* [WORK REQUIRED]
Please set down, word for word, each line from the one containing "Two wolves have" through the final line of the records below, both included, and nothing else.

--- START ---

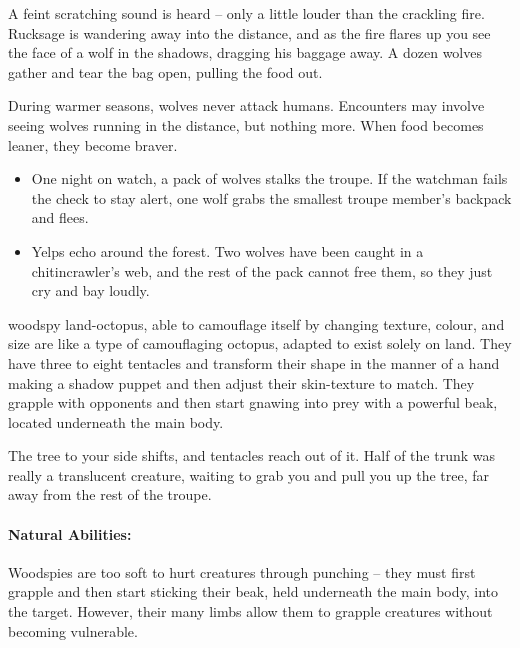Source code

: \begin{multicols}{2}
\begin{boxtext}
  A feint scratching sound is heard -- only a little louder than the crackling fire.
  Rucksage is wandering away into the distance, and as the fire flares up you see the face of a wolf in the shadows, dragging his baggage away.
  A dozen wolves gather and tear the bag open, pulling the food out.
\end{boxtext}


\showEnc
During warmer seasons, wolves never attack humans.
Encounters may involve seeing wolves running in the distance, but nothing more.
When food becomes leaner, they become braver.

\begin{itemize}
  \item
  One night on watch, a pack of wolves stalks the troupe.
  If the watchman fails the  check to stay alert, one wolf grabs the smallest troupe member's backpack and flees.
  \item
  Yelps echo around the forest.
  Two wolves have been caught in a chitincrawler's web, and the rest of the pack cannot free them, so they just cry and bay loudly.
\end{itemize}

  {woodspy}%
  {land-octopus, able to camouflage itself by changing texture, colour, and size}%
are like a type of camouflaging octopus, adapted to exist solely on land.
They have three to eight tentacles and transform their shape in the manner of a hand making a shadow puppet and then adjust their skin-texture to match.
They grapple with opponents and then start gnawing into prey with a powerful beak, located underneath the main body.

\begin{boxtext}
  The tree to your side shifts, and tentacles reach out of it.
  Half of the trunk was really a translucent creature, waiting to grab you and pull you up the tree, far away from the rest of the troupe.
\end{boxtext}

\paragraph{Natural Abilities:} Woodspies are too soft to hurt creatures through punching -- they must first grapple and then start sticking their beak, held underneath the main body, into the target.
However, their many limbs allow them to grapple creatures without becoming vulnerable.%


\end{multicols}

--- END ---

* [ANSWER SPACE]
  Two wolves have been caught in a chitincrawler's web, and the rest of the pack cannot free them, so they just cry and bay loudly.
\end{itemize}

  {woodspy}%
  {land-octopus, able to camouflage itself by changing texture, colour, and size}%
are like a type of camouflaging octopus, adapted to exist solely on land.
They have three to eight tentacles and transform their shape in the manner of a hand making a shadow puppet and then adjust their skin-texture to match.
They grapple with opponents and then start gnawing into prey with a powerful beak, located underneath the main body.

\begin{boxtext}
  The tree to your side shifts, and tentacles reach out of it.
  Half of the trunk was really a translucent creature, waiting to grab you and pull you up the tree, far away from the rest of the troupe.
\end{boxtext}

\paragraph{Natural Abilities:} Woodspies are too soft to hurt creatures through punching -- they must first grapple and then start sticking their beak, held underneath the main body, into the target.
However, their many limbs allow them to grapple creatures without becoming vulnerable.%


\end{multicols}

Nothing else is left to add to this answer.